The refusal of a grand jury to indict Darren Wilson for killing Michael Brown in Ferguson, Missouri has led to comparisons with the acquittal of George Zimmerman in the killing of Trayvon Martin (e.g., Inquisitr and Think Progress).
Of course, the cases are different in that Wilson was a sworn law enforcement officer acting in the line of duty, while Zimmerman was a private citizen with a concealed weapon permit. But both used lethal force in self-defense and both were found to have committed justifiable homicide.
The non-indictment of Darren Wilson — and since then, of New York police officer Daniel Pantaleo in the strangulation death of Eric Garner in Staten Island, not to mention the shooting of Tamir Rice by Cleveland officer Timothy Loehmann — has brought the issue of police justifiable homicide into the spotlight. But before Wilson and Pantaleo and Loehmann, interest in justifiable homicide had already grown dramatically due to the Trayvon Martin shooting.
Especially in relation to “Stand Your Ground” laws, interest in justifiable homicide was evident at the recent meetings of the American Society of Criminology, held in San Francisco in late November.
There were two panels devoted to the topic of justifiable homicide and Stand Your Ground laws, both organized by sociologist Jennifer Dawn Carlson (a terrific scholar, about whom I have written previously). Of particular interest to many is whether there is a causal relationship between the rise of Stand Your Ground laws and a rise in justifiable homicides.
Carlson herself presented a most fascinating table on the number of police versus civilian justifiable homicides in the United States in recent history. I do not have the exact table she presented, but I created my own figure representing police and civilian justifiable homicides between 1976 and 2012, using data from Supplementary Homicide Reports (part of the FBI’s Uniform Crime Reports). (To see an officially published version covering 1980 to 2008, see Figure 51 in the Bureau of Justice Statistics report, “Homicide Trends in the United States, 1980-2008”.)
What jumps out at me in this figure is that the trends in police and private citizen justifiable homicides vary almost directly with one another. They rise together in the late 1970s, fall together in the early 1980s, rise again to the mid-1990s, fall in the late 1990s, and stagger their way upward again to the present.

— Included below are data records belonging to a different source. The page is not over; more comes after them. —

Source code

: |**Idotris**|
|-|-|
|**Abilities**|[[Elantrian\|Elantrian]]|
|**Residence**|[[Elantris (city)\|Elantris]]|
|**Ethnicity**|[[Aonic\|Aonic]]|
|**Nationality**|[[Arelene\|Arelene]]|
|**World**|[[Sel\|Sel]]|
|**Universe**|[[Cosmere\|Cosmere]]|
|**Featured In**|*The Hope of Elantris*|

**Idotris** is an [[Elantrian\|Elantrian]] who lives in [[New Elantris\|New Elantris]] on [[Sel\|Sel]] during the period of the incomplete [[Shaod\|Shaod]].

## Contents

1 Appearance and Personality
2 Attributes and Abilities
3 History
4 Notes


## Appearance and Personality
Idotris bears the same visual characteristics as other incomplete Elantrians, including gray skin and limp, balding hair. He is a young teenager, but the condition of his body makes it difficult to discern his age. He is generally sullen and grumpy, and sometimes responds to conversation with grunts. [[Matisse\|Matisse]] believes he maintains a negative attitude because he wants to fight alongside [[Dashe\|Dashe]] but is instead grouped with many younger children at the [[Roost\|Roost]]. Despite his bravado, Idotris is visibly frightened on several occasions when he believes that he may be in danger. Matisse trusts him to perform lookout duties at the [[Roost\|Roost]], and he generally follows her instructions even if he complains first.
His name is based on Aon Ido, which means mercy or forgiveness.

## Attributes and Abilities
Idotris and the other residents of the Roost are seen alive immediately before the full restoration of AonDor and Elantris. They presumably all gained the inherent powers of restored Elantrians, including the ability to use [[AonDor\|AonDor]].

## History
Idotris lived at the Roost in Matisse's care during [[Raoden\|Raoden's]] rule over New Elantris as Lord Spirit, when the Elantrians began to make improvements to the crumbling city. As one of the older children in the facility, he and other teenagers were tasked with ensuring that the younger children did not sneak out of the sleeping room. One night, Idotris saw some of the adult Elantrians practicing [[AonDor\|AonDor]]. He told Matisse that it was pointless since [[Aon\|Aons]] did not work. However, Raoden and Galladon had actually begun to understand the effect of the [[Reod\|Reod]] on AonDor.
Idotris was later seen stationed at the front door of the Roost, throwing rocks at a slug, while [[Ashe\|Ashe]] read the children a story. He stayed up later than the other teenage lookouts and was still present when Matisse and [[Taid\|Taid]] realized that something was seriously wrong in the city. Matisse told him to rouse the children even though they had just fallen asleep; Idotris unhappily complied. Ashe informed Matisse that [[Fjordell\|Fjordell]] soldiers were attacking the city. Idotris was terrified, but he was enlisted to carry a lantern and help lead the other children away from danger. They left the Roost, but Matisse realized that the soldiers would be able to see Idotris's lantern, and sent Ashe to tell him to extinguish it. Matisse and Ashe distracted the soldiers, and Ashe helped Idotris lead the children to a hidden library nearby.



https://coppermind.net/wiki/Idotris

In fact, looking at these numbers not by year but as a scatterplot visually demonstrates how police and private citizen justifiable homicide vary together quite closely.
For those who are more numerically than visually oriented, the Pearson product-moment correlation coefficient (a.k.a. “Pearson’s r”) for these numbers is 0.56 (p<0.001), a quite strong correlation for social scientific data.

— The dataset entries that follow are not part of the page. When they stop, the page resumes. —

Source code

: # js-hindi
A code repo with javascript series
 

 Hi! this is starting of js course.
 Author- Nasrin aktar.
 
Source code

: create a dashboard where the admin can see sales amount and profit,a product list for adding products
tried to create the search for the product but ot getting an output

One conclusion I draw from these figures is that the rise of Stand Your Ground laws beginning with Florida in 2005 cannot account for the recent rise in the number of private citizen justifiable homicides, because the most recent upward trend began in 2000.
Similarly, the wave of shall-issue concealed carry laws that swept over the country beginning in Florida in 1987 cannot account for the post-2000 rise in private citizen justifiable homicides, unless it can also explain the precipitous decline in private citizen justifiable homicides between 1994 and 2000.

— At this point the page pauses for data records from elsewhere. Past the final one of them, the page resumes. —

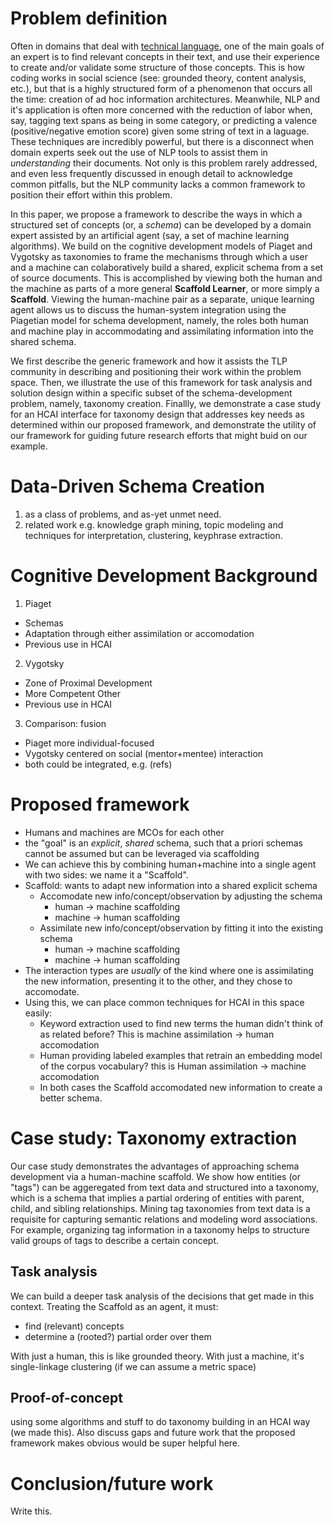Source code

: # Problem definition

Often in domains that deal with [technical language](https://www.nist.gov/blogs/taking-measure/teaching-computers-read-industry-lingo-technical-vs-natural-language-processing), one of the main  goals of an expert is to find relevant concepts in their text, and use their experience to create and/or validate some structure of those concepts. 
This is how coding works in social science (see: grounded theory, content analysis, etc.), but that is a highly structured form of a phenomenon that occurs all the time: creation of ad hoc information architectures. 
Meanwhile, NLP and it's application is often more concerned with the reduction of labor when, say, tagging text spans as being in some category, or predicting a valence (positive/negative emotion score) given some string of text in a laguage. 
These techniques are incredibly powerful, but there is a disconnect when domain experts seek out the use of NLP tools to assist them in _understanding_ their documents. 
Not only is this problem rarely addressed, and even less frequently discussed in enough detail to acknowledge common pitfalls, but the NLP community lacks a common framework to position their effort within this problem. 

In this paper, we propose a framework to describe the ways in which a structured set of concepts (or, a _schema_) can be developed by a domain expert assisted by an artificial agent (say, a set of machine learning algorithms). 
We build on the cognitive development models of Piaget and Vygotsky as taxonomies to frame the mechanisms through which a user and a machine can colaboratively build  a shared, explicit schema from a set of source documents. 
This is accomplished by viewing both the human and the machine as parts of a more general **Scaffold Learner**, or more simply a **Scaffold**. 
Viewing the human-machine pair as a separate, unique learning agent allows us to discuss the human-system integration using the Piagetian model for schema development, namely, the roles both human and machine play in accommodating and assimilating information into the shared schema. 

We first describe the generic framework and how it assists the TLP community in describing and positioning their work within the problem space. 
Then, we illustrate the use of this framework for task analysis and solution design within a specific subset of the schema-development problem, namely, taxonomy creation. 
Finallly, we demonstrate a case study for an HCAI interface for taxonomy design that addresses key needs as determined within our proposed framework, and demonstrate the utility of our framework for guiding future research efforts that might buid on our example. 


# Data-Driven Schema Creation 

1. as a class of problems, and as-yet unmet need.
2. related work e.g. knowledge graph mining, topic modeling and techniques for interpretation, clustering, keyphrase extraction.  

# Cognitive Development Background

1. Piaget
  - Schemas
  - Adaptation through either assimilation or accomodation
  - Previous use in HCAI
2. Vygotsky
  - Zone of Proximal Development
  - More Competent Other
  - Previous use in HCAI
3. Comparison: fusion
  - Piaget more individual-focused
  - Vygotsky centered on social (mentor+mentee) interaction
  - both could be integrated, e.g. (refs)

# Proposed framework
- Humans and machines are MCOs for each other 
- the "goal" is an _explicit_, _shared_ schema, such that a priori schemas cannot be assumed but can be leveraged via scaffolding
- We can achieve this by combining human+machine into a single agent with two sides: we name it a "Scaffold".  
- Scaffold: wants to adapt new information into a shared explicit schema
  - Accomodate new info/concept/observation by adjusting the schema
    - human -> machine scaffolding
    - machine -> human scaffolding
  - Assimilate new info/concept/observation by fitting it into the existing schema
    - human -> machine scaffolding
    - machine -> human scaffolding  
- The interaction types are _usually_ of the kind where one is assimilating the new information, presenting it to the other, and they chose to accomodate. 
- Using this, we can place common techniques for HCAI in this space easily: 
  - Keyword extraction used to find new terms the human didn't think of as related before? This is machine assimilation -> human accomodation
  - Human providing labeled examples that retrain an embedding model of the corpus vocabulary? this is Human assimilation -> machine accomodation
  - In both cases the Scaffold accomodated new information to create a better schema. 

# Case study: Taxonomy extraction

<!-- Only looking at entities, with some kind of partial order (super, sub, sibling).  -->

Our case study demonstrates the advantages of approaching schema development via a human-machine scaffold.
We show how entities (or "tags") can be aggeregated from text data and structured into a taxonomy, which is a schema that implies a partial ordering of entities with parent, child, and sibling relationships.
Mining tag taxonomies from text data is a requisite for capturing semantic relations and modeling word associations.
For example, organizing tag information in a taxonomy helps to structure valid groups of tags to describe a certain concept.


## Task analysis
We can build a deeper task analysis of the decisions that get made in this context. 
Treating the Scaffold as an agent, it must:
- find (relevant) concepts
- determine a (rooted?) partial order over them

With just a human, this is like grounded theory. 
With just a machine, it's single-linkage clustering (if we can assume a metric space)

## Proof-of-concept
using some algorithms and stuff to do taxonomy building in an HCAI way (we made this). 
Also discuss gaps and future work that the proposed framework makes obvious would be super helpful here. 

# Conclusion/future work
Write this.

Indeed, neither concealed carry nor Stand Your Ground laws can be causally explanatory factors for private citizen justifiable homicides unless those same laws can also explain the rise (and fall) of police justifiable homicides, which vary almost directly with private citizen justifiable homicides. Whatever is “causing” the rise and fall of one is likely to be the source of the other.
A more fruitful line of investigation, therefore, would focus not on laws that apply only to private citizens, but on factors that can explain both police and private citizen justifiable homicides. Explaining one requires explaining the other.
(NOTE: Many have raised the concern that FBI UCR numbers dramatically underreport the number of police justifiable homicides. See the Wall Street Journal here and here, Fatal Encounters, Gun Violence Archive, Deadspin, and others. Although this is a valid concern, my argument here has to do with the trends not the absolute numbers. Assuming that the underreporting of police justifiable homicides is relatively stable over time – a safe assumption in my view – the basic argument of this blog post is unchanged.)